### WHAT TO DO:
All of the data must be printed exactly; please include every line.
* * * * *
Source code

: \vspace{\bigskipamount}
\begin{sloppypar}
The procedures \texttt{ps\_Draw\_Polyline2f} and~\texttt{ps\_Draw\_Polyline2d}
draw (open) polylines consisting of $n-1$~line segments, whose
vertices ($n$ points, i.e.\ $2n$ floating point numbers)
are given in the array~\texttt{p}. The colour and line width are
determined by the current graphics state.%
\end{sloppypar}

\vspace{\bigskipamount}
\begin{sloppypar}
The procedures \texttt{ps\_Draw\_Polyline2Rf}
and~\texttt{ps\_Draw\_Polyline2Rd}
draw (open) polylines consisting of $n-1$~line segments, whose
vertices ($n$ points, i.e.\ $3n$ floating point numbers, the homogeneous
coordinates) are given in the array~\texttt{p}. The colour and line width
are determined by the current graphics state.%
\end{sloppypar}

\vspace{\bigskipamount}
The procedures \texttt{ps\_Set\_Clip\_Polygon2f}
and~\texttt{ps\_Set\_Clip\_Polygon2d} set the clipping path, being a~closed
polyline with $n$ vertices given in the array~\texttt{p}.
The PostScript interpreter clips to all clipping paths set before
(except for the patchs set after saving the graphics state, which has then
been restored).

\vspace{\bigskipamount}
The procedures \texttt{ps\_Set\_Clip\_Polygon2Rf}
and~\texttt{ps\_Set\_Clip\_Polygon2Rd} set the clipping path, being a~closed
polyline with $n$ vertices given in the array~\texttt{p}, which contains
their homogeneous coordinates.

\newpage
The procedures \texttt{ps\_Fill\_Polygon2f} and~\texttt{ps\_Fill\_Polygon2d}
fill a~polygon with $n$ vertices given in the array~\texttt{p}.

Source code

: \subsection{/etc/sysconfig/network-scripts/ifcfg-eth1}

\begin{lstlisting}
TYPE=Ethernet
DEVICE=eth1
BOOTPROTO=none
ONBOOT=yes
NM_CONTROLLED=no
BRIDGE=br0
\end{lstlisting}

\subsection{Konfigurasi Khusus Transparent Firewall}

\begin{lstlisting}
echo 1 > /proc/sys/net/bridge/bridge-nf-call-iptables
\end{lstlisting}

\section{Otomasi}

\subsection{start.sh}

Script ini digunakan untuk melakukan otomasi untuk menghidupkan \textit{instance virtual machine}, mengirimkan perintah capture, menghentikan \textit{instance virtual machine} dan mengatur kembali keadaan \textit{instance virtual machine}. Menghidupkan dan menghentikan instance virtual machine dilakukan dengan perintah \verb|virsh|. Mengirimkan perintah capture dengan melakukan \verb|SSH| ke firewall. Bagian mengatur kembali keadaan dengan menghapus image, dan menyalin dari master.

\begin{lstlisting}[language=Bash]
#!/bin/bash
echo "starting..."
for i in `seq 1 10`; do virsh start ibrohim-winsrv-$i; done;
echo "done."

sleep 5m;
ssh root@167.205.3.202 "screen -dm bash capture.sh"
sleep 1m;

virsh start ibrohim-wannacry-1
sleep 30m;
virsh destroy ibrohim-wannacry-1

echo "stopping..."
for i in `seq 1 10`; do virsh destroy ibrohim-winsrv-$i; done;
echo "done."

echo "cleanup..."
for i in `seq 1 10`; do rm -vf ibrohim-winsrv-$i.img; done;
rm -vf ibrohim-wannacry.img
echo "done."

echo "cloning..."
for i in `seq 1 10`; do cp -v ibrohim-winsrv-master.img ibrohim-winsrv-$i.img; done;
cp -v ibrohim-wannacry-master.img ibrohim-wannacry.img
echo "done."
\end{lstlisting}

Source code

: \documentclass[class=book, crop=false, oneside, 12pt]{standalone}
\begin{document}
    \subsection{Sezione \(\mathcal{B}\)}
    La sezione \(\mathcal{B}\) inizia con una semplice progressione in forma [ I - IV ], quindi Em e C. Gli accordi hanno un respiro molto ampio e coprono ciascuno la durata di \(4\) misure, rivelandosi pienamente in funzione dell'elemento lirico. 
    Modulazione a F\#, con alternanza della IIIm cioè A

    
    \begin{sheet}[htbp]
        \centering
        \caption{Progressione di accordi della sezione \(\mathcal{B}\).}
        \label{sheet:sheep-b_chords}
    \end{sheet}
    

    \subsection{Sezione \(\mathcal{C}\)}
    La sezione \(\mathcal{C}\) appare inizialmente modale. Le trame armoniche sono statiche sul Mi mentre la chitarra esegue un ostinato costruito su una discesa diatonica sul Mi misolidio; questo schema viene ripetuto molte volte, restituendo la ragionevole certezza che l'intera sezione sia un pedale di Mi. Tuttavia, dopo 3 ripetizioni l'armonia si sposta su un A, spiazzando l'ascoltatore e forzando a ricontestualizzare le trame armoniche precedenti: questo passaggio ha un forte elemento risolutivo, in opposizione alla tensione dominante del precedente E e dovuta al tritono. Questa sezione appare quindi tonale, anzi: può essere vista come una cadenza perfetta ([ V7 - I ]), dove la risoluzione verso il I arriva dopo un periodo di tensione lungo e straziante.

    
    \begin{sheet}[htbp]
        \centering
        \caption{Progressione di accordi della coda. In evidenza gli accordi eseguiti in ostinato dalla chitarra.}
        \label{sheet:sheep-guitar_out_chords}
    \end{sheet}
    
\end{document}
* * * * *
### SOLVED PROBLEM:
Source code

: \vspace{\bigskipamount}
\begin{sloppypar}
The procedures \texttt{ps\_Draw\_Polyline2f} and~\texttt{ps\_Draw\_Polyline2d}
draw (open) polylines consisting of $n-1$~line segments, whose
vertices ($n$ points, i.e.\ $2n$ floating point numbers)
are given in the array~\texttt{p}. The colour and line width are
determined by the current graphics state.%
\end{sloppypar}

\vspace{\bigskipamount}
\begin{sloppypar}
The procedures \texttt{ps\_Draw\_Polyline2Rf}
and~\texttt{ps\_Draw\_Polyline2Rd}
draw (open) polylines consisting of $n-1$~line segments, whose
vertices ($n$ points, i.e.\ $3n$ floating point numbers, the homogeneous
coordinates) are given in the array~\texttt{p}. The colour and line width
are determined by the current graphics state.%
\end{sloppypar}

\vspace{\bigskipamount}
The procedures \texttt{ps\_Set\_Clip\_Polygon2f}
and~\texttt{ps\_Set\_Clip\_Polygon2d} set the clipping path, being a~closed
polyline with $n$ vertices given in the array~\texttt{p}.
The PostScript interpreter clips to all clipping paths set before
(except for the patchs set after saving the graphics state, which has then
been restored).

\vspace{\bigskipamount}
The procedures \texttt{ps\_Set\_Clip\_Polygon2Rf}
and~\texttt{ps\_Set\_Clip\_Polygon2Rd} set the clipping path, being a~closed
polyline with $n$ vertices given in the array~\texttt{p}, which contains
their homogeneous coordinates.

\newpage
The procedures \texttt{ps\_Fill\_Polygon2f} and~\texttt{ps\_Fill\_Polygon2d}
fill a~polygon with $n$ vertices given in the array~\texttt{p}.

Source code

: \subsection{/etc/sysconfig/network-scripts/ifcfg-eth1}

\begin{lstlisting}
TYPE=Ethernet
DEVICE=eth1
BOOTPROTO=none
ONBOOT=yes
NM_CONTROLLED=no
BRIDGE=br0
\end{lstlisting}

\subsection{Konfigurasi Khusus Transparent Firewall}

\begin{lstlisting}
echo 1 > /proc/sys/net/bridge/bridge-nf-call-iptables
\end{lstlisting}

\section{Otomasi}

\subsection{start.sh}

Script ini digunakan untuk melakukan otomasi untuk menghidupkan \textit{instance virtual machine}, mengirimkan perintah capture, menghentikan \textit{instance virtual machine} dan mengatur kembali keadaan \textit{instance virtual machine}. Menghidupkan dan menghentikan instance virtual machine dilakukan dengan perintah \verb|virsh|. Mengirimkan perintah capture dengan melakukan \verb|SSH| ke firewall. Bagian mengatur kembali keadaan dengan menghapus image, dan menyalin dari master.

\begin{lstlisting}[language=Bash]
#!/bin/bash
echo "starting..."
for i in `seq 1 10`; do virsh start ibrohim-winsrv-$i; done;
echo "done."

sleep 5m;
ssh root@167.205.3.202 "screen -dm bash capture.sh"
sleep 1m;

virsh start ibrohim-wannacry-1
sleep 30m;
virsh destroy ibrohim-wannacry-1

echo "stopping..."
for i in `seq 1 10`; do virsh destroy ibrohim-winsrv-$i; done;
echo "done."

echo "cleanup..."
for i in `seq 1 10`; do rm -vf ibrohim-winsrv-$i.img; done;
rm -vf ibrohim-wannacry.img
echo "done."

echo "cloning..."
for i in `seq 1 10`; do cp -v ibrohim-winsrv-master.img ibrohim-winsrv-$i.img; done;
cp -v ibrohim-wannacry-master.img ibrohim-wannacry.img
echo "done."
\end{lstlisting}

Source code

: \documentclass[class=book, crop=false, oneside, 12pt]{standalone}
\begin{document}
    \subsection{Sezione \(\mathcal{B}\)}
    La sezione \(\mathcal{B}\) inizia con una semplice progressione in forma [ I - IV ], quindi Em e C. Gli accordi hanno un respiro molto ampio e coprono ciascuno la durata di \(4\) misure, rivelandosi pienamente in funzione dell'elemento lirico. 
    Modulazione a F\#, con alternanza della IIIm cioè A

    
    \begin{sheet}[htbp]
        \centering
        \caption{Progressione di accordi della sezione \(\mathcal{B}\).}
        \label{sheet:sheep-b_chords}
    \end{sheet}
    

    \subsection{Sezione \(\mathcal{C}\)}
    La sezione \(\mathcal{C}\) appare inizialmente modale. Le trame armoniche sono statiche sul Mi mentre la chitarra esegue un ostinato costruito su una discesa diatonica sul Mi misolidio; questo schema viene ripetuto molte volte, restituendo la ragionevole certezza che l'intera sezione sia un pedale di Mi. Tuttavia, dopo 3 ripetizioni l'armonia si sposta su un A, spiazzando l'ascoltatore e forzando a ricontestualizzare le trame armoniche precedenti: questo passaggio ha un forte elemento risolutivo, in opposizione alla tensione dominante del precedente E e dovuta al tritono. Questa sezione appare quindi tonale, anzi: può essere vista come una cadenza perfetta ([ V7 - I ]), dove la risoluzione verso il I arriva dopo un periodo di tensione lungo e straziante.

    
    \begin{sheet}[htbp]
        \centering
        \caption{Progressione di accordi della coda. In evidenza gli accordi eseguiti in ostinato dalla chitarra.}
        \label{sheet:sheep-guitar_out_chords}
    \end{sheet}
    
\end{document}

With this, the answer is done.